**GIVEN ENTRIES**.
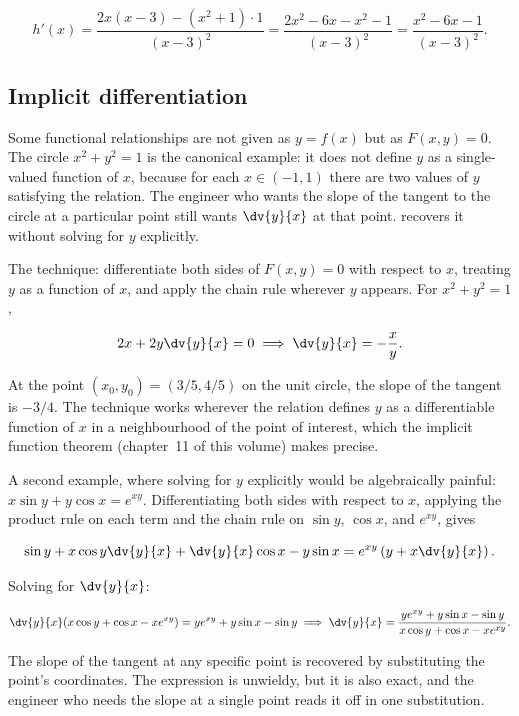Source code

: \[
h'(x) = \frac{2 x (x - 3) - (x^{2} + 1) \cdot 1}{(x - 3)^{2}} =
\frac{2 x^{2} - 6 x - x^{2} - 1}{(x - 3)^{2}} = \frac{x^{2} -
6 x - 1}{(x - 3)^{2}}.
\]

\subsection{Implicit differentiation}

Some functional relationships are not given as $y = f(x)$ but as
$F(x, y) = 0$. The circle $x^{2} + y^{2} = 1$ is the canonical
example: it does not define $y$ as a single-valued function of
$x$, because for each $x \in (-1, 1)$ there are two values of $y$
satisfying the relation. The engineer who wants the slope of the
tangent to the circle at a particular point still wants
$\dv{y}{x}$ at that point. 
recovers it without solving for $y$ explicitly.

The technique: differentiate both sides of $F(x, y) = 0$ with
respect to $x$, treating $y$ as a function of $x$, and apply the
chain rule wherever $y$ appears. For $x^{2} + y^{2} = 1$,

\[
2 x + 2 y \dv{y}{x} = 0 \implies \dv{y}{x} = -\frac{x}{y}.
\]

At the point $(x_{0}, y_{0}) = (3/5, 4/5)$ on the unit circle, the
slope of the tangent is $-3/4$. The technique works wherever the
relation defines $y$ as a differentiable function of $x$ in a
neighbourhood of the point of interest, which the implicit
function theorem (chapter~11 of this volume) makes precise.

A second example, where solving for $y$ explicitly would be
algebraically painful: $x \sin y + y \cos x = e^{x y}$.
Differentiating both sides with respect to $x$, applying the
product rule on each term and the chain rule on $\sin y$, $\cos
x$, and $e^{x y}$, gives

\[
\sin y + x \cos y \dv{y}{x} + \dv{y}{x} \cos x - y \sin x =
e^{x y} \left(y + x \dv{y}{x}\right).
\]

Solving for $\dv{y}{x}$:

\[
\dv{y}{x} (x \cos y + \cos x - x e^{x y}) = y e^{x y} + y \sin x
- \sin y \implies \dv{y}{x} = \frac{y e^{x y} + y \sin x - \sin y}
{x \cos y + \cos x - x e^{x y}}.
\]

The slope of the tangent at any specific point is recovered by
substituting the point's coordinates. The expression is unwieldy,
but it is also exact, and the engineer who needs the slope at a
single point reads it off in one substitution.

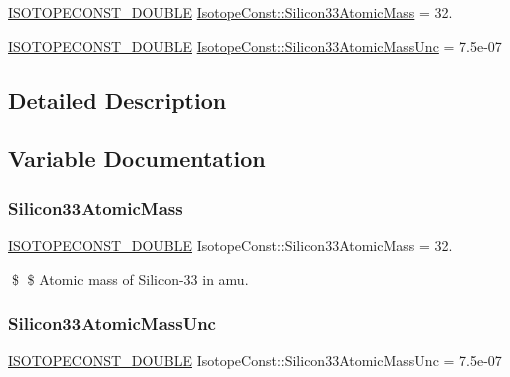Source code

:\begin{DoxyCompactItemize}
\item 
\mbox{\hyperlink{group___isotope_const-_macros_ga8f45a7272ce02c0b4c65c44636ed719a}{I\+S\+O\+T\+O\+P\+E\+C\+O\+N\+S\+T\+\_\+\+D\+O\+U\+B\+LE}} \mbox{\hyperlink{group___isotope_const-_silicon-_si33_ga07dd8954552388f78bf7d58765e40504}{Isotope\+Const\+::\+Silicon33\+Atomic\+Mass}} = 32.
\item 
\mbox{\hyperlink{group___isotope_const-_macros_ga8f45a7272ce02c0b4c65c44636ed719a}{I\+S\+O\+T\+O\+P\+E\+C\+O\+N\+S\+T\+\_\+\+D\+O\+U\+B\+LE}} \mbox{\hyperlink{group___isotope_const-_silicon-_si33_ga2300e029c9a0d1099e9eda9f3e73bd98}{Isotope\+Const\+::\+Silicon33\+Atomic\+Mass\+Unc}} = 7.\+5e-\/07
\end{DoxyCompactItemize}


\subsection{Detailed Description}


\subsection{Variable Documentation}
\mbox{\label{group___isotope_const-_silicon-_si33_ga07dd8954552388f78bf7d58765e40504}} 
\subsubsection{\texorpdfstring{Silicon33\+Atomic\+Mass}{Silicon33AtomicMass}}
{\footnotesize\ttfamily \mbox{\hyperlink{group___isotope_const-_macros_ga8f45a7272ce02c0b4c65c44636ed719a}{I\+S\+O\+T\+O\+P\+E\+C\+O\+N\+S\+T\+\_\+\+D\+O\+U\+B\+LE}} Isotope\+Const\+::\+Silicon33\+Atomic\+Mass = 32.}

\$ \$ Atomic mass of Silicon-\/33 in amu. \mbox{\label{group___isotope_const-_silicon-_si33_ga2300e029c9a0d1099e9eda9f3e73bd98}} 
\subsubsection{\texorpdfstring{Silicon33\+Atomic\+Mass\+Unc}{Silicon33AtomicMassUnc}}
{\footnotesize\ttfamily \mbox{\hyperlink{group___isotope_const-_macros_ga8f45a7272ce02c0b4c65c44636ed719a}{I\+S\+O\+T\+O\+P\+E\+C\+O\+N\+S\+T\+\_\+\+D\+O\+U\+B\+LE}} Isotope\+Const\+::\+Silicon33\+Atomic\+Mass\+Unc = 7.\+5e-\/07}

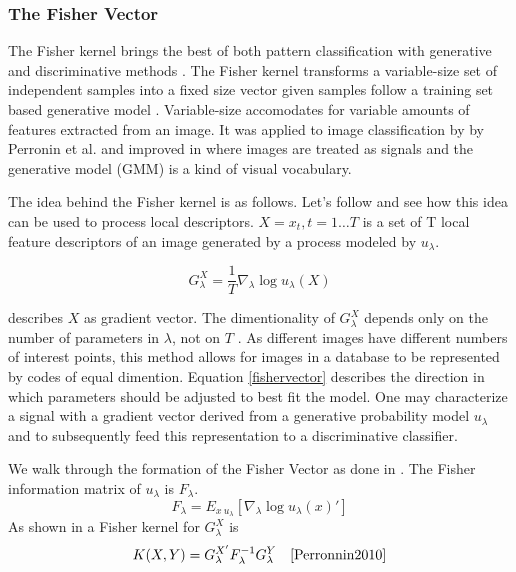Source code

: \documentclass[english,12pt,a4paper,pdftex,elec,utf8]{aaltothesis}
\begin{document}
\subsubsection{The Fisher Vector}\label{FV}
The Fisher kernel brings the best of both pattern classification with generative and discriminative methods \cite{Jaakkola1999}. The Fisher kernel transforms a variable-size set of independent samples into a fixed size vector given samples follow a training set based generative model \cite{Jaakkola1999}. Variable-size accomodates for variable amounts of features extracted from an image. It was applied to image classification by by Perronin et al. \cite{Perronnin2007} and improved in \cite{Perronnin2010} where images are treated as signals and the generative model (GMM) is a kind of visual vocabulary.

The idea behind the Fisher kernel is as follows. Let's follow \cite{Perronnin2010} and see how this idea can be used to process local descriptors. $X = {x_t, t = 1 \ldots T}$ is a set of T local feature descriptors of an image generated by a process modeled by $u_\lambda$.

\begin{equation}\label{fishervector}
 G_\lambda^X = \frac{1}{T}\nabla_\lambda\log u_\lambda(X)
\end{equation}

describes $X$ as gradient vector. The dimentionality of $G_\lambda^X$ depends only on the number of parameters in $\lambda$, not on $T$ \cite{Perronnin2010}. As different images have different numbers of interest points, this method allows for images in a database to be represented by codes of equal dimention. Equation \ref{fishervector} describes the direction in which parameters should be adjusted to best fit the model. One may characterize a signal with a gradient vector derived from a generative probability model $u_\lambda$ and to subsequently feed this representation to a discriminative classifier. \cite{Perronnin2007}


We walk through the formation of the Fisher Vector as done in \cite{Perronnin2010}. The Fisher information matrix of $u_\lambda$ is $F_\lambda$.
\begin{equation}\label{fishermatrix}
F_\lambda = E_{x~u_\lambda}[\nabla_\lambda\log u_\lambda(x)']
\end{equation}
As shown in \cite{Jaakkola1999} a Fisher kernel for $G_\lambda^X$ is
\begin{equation}\label{fisherkernel}
K(X,Y) = G_\lambda^{X'}F_\lambda^{-1}G_\lambda^Y \quad \cite{Perronnin2010}
\end{equation}
\end{document}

**WHAT TO PRODUCE**. Please output every entry exactly as written, apart from the pictures.

**ANSWER BOX**.
Source code

: \[
h'(x) = \frac{2 x (x - 3) - (x^{2} + 1) \cdot 1}{(x - 3)^{2}} =
\frac{2 x^{2} - 6 x - x^{2} - 1}{(x - 3)^{2}} = \frac{x^{2} -
6 x - 1}{(x - 3)^{2}}.
\]

\subsection{Implicit differentiation}

Some functional relationships are not given as $y = f(x)$ but as
$F(x, y) = 0$. The circle $x^{2} + y^{2} = 1$ is the canonical
example: it does not define $y$ as a single-valued function of
$x$, because for each $x \in (-1, 1)$ there are two values of $y$
satisfying the relation. The engineer who wants the slope of the
tangent to the circle at a particular point still wants
$\dv{y}{x}$ at that point. 
recovers it without solving for $y$ explicitly.

The technique: differentiate both sides of $F(x, y) = 0$ with
respect to $x$, treating $y$ as a function of $x$, and apply the
chain rule wherever $y$ appears. For $x^{2} + y^{2} = 1$,

\[
2 x + 2 y \dv{y}{x} = 0 \implies \dv{y}{x} = -\frac{x}{y}.
\]

At the point $(x_{0}, y_{0}) = (3/5, 4/5)$ on the unit circle, the
slope of the tangent is $-3/4$. The technique works wherever the
relation defines $y$ as a differentiable function of $x$ in a
neighbourhood of the point of interest, which the implicit
function theorem (chapter~11 of this volume) makes precise.

A second example, where solving for $y$ explicitly would be
algebraically painful: $x \sin y + y \cos x = e^{x y}$.
Differentiating both sides with respect to $x$, applying the
product rule on each term and the chain rule on $\sin y$, $\cos
x$, and $e^{x y}$, gives

\[
\sin y + x \cos y \dv{y}{x} + \dv{y}{x} \cos x - y \sin x =
e^{x y} \left(y + x \dv{y}{x}\right).
\]

Solving for $\dv{y}{x}$:

\[
\dv{y}{x} (x \cos y + \cos x - x e^{x y}) = y e^{x y} + y \sin x
- \sin y \implies \dv{y}{x} = \frac{y e^{x y} + y \sin x - \sin y}
{x \cos y + \cos x - x e^{x y}}.
\]

The slope of the tangent at any specific point is recovered by
substituting the point's coordinates. The expression is unwieldy,
but it is also exact, and the engineer who needs the slope at a
single point reads it off in one substitution.

Source code

:\begin{DoxyCompactItemize}
\item 
\mbox{\hyperlink{group___isotope_const-_macros_ga8f45a7272ce02c0b4c65c44636ed719a}{I\+S\+O\+T\+O\+P\+E\+C\+O\+N\+S\+T\+\_\+\+D\+O\+U\+B\+LE}} \mbox{\hyperlink{group___isotope_const-_silicon-_si33_ga07dd8954552388f78bf7d58765e40504}{Isotope\+Const\+::\+Silicon33\+Atomic\+Mass}} = 32.
\item 
\mbox{\hyperlink{group___isotope_const-_macros_ga8f45a7272ce02c0b4c65c44636ed719a}{I\+S\+O\+T\+O\+P\+E\+C\+O\+N\+S\+T\+\_\+\+D\+O\+U\+B\+LE}} \mbox{\hyperlink{group___isotope_const-_silicon-_si33_ga2300e029c9a0d1099e9eda9f3e73bd98}{Isotope\+Const\+::\+Silicon33\+Atomic\+Mass\+Unc}} = 7.\+5e-\/07
\end{DoxyCompactItemize}


\subsection{Detailed Description}


\subsection{Variable Documentation}
\mbox{\label{group___isotope_const-_silicon-_si33_ga07dd8954552388f78bf7d58765e40504}} 
\subsubsection{\texorpdfstring{Silicon33\+Atomic\+Mass}{Silicon33AtomicMass}}
{\footnotesize\ttfamily \mbox{\hyperlink{group___isotope_const-_macros_ga8f45a7272ce02c0b4c65c44636ed719a}{I\+S\+O\+T\+O\+P\+E\+C\+O\+N\+S\+T\+\_\+\+D\+O\+U\+B\+LE}} Isotope\+Const\+::\+Silicon33\+Atomic\+Mass = 32.}

\$ \$ Atomic mass of Silicon-\/33 in amu. \mbox{\label{group___isotope_const-_silicon-_si33_ga2300e029c9a0d1099e9eda9f3e73bd98}} 
\subsubsection{\texorpdfstring{Silicon33\+Atomic\+Mass\+Unc}{Silicon33AtomicMassUnc}}
{\footnotesize\ttfamily \mbox{\hyperlink{group___isotope_const-_macros_ga8f45a7272ce02c0b4c65c44636ed719a}{I\+S\+O\+T\+O\+P\+E\+C\+O\+N\+S\+T\+\_\+\+D\+O\+U\+B\+LE}} Isotope\+Const\+::\+Silicon33\+Atomic\+Mass\+Unc = 7.\+5e-\/07}

Source code

: \documentclass[english,12pt,a4paper,pdftex,elec,utf8]{aaltothesis}
\begin{document}
\subsubsection{The Fisher Vector}\label{FV}
The Fisher kernel brings the best of both pattern classification with generative and discriminative methods \cite{Jaakkola1999}. The Fisher kernel transforms a variable-size set of independent samples into a fixed size vector given samples follow a training set based generative model \cite{Jaakkola1999}. Variable-size accomodates for variable amounts of features extracted from an image. It was applied to image classification by by Perronin et al. \cite{Perronnin2007} and improved in \cite{Perronnin2010} where images are treated as signals and the generative model (GMM) is a kind of visual vocabulary.

The idea behind the Fisher kernel is as follows. Let's follow \cite{Perronnin2010} and see how this idea can be used to process local descriptors. $X = {x_t, t = 1 \ldots T}$ is a set of T local feature descriptors of an image generated by a process modeled by $u_\lambda$.

\begin{equation}\label{fishervector}
 G_\lambda^X = \frac{1}{T}\nabla_\lambda\log u_\lambda(X)
\end{equation}

describes $X$ as gradient vector. The dimentionality of $G_\lambda^X$ depends only on the number of parameters in $\lambda$, not on $T$ \cite{Perronnin2010}. As different images have different numbers of interest points, this method allows for images in a database to be represented by codes of equal dimention. Equation \ref{fishervector} describes the direction in which parameters should be adjusted to best fit the model. One may characterize a signal with a gradient vector derived from a generative probability model $u_\lambda$ and to subsequently feed this representation to a discriminative classifier. \cite{Perronnin2007}


We walk through the formation of the Fisher Vector as done in \cite{Perronnin2010}. The Fisher information matrix of $u_\lambda$ is $F_\lambda$.
\begin{equation}\label{fishermatrix}
F_\lambda = E_{x~u_\lambda}[\nabla_\lambda\log u_\lambda(x)']
\end{equation}
As shown in \cite{Jaakkola1999} a Fisher kernel for $G_\lambda^X$ is
\begin{equation}\label{fisherkernel}
K(X,Y) = G_\lambda^{X'}F_\lambda^{-1}G_\lambda^Y \quad \cite{Perronnin2010}
\end{equation}
\end{document}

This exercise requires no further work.